** EXERCISE INSTRUCTIONS **
Set every entry down again exactly, excluding any pictures.
● ● ● ● ● ● ●
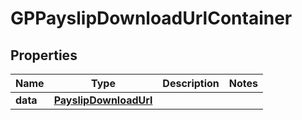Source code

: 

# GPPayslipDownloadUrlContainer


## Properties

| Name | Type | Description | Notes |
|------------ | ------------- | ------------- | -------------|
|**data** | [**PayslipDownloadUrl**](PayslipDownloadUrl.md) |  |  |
● ● ● ● ● ● ●
** TASK RESULT **
Source code

: 

# GPPayslipDownloadUrlContainer


## Properties

| Name | Type | Description | Notes |
|------------ | ------------- | ------------- | -------------|
|**data** | [**PayslipDownloadUrl**](PayslipDownloadUrl.md) |  |  |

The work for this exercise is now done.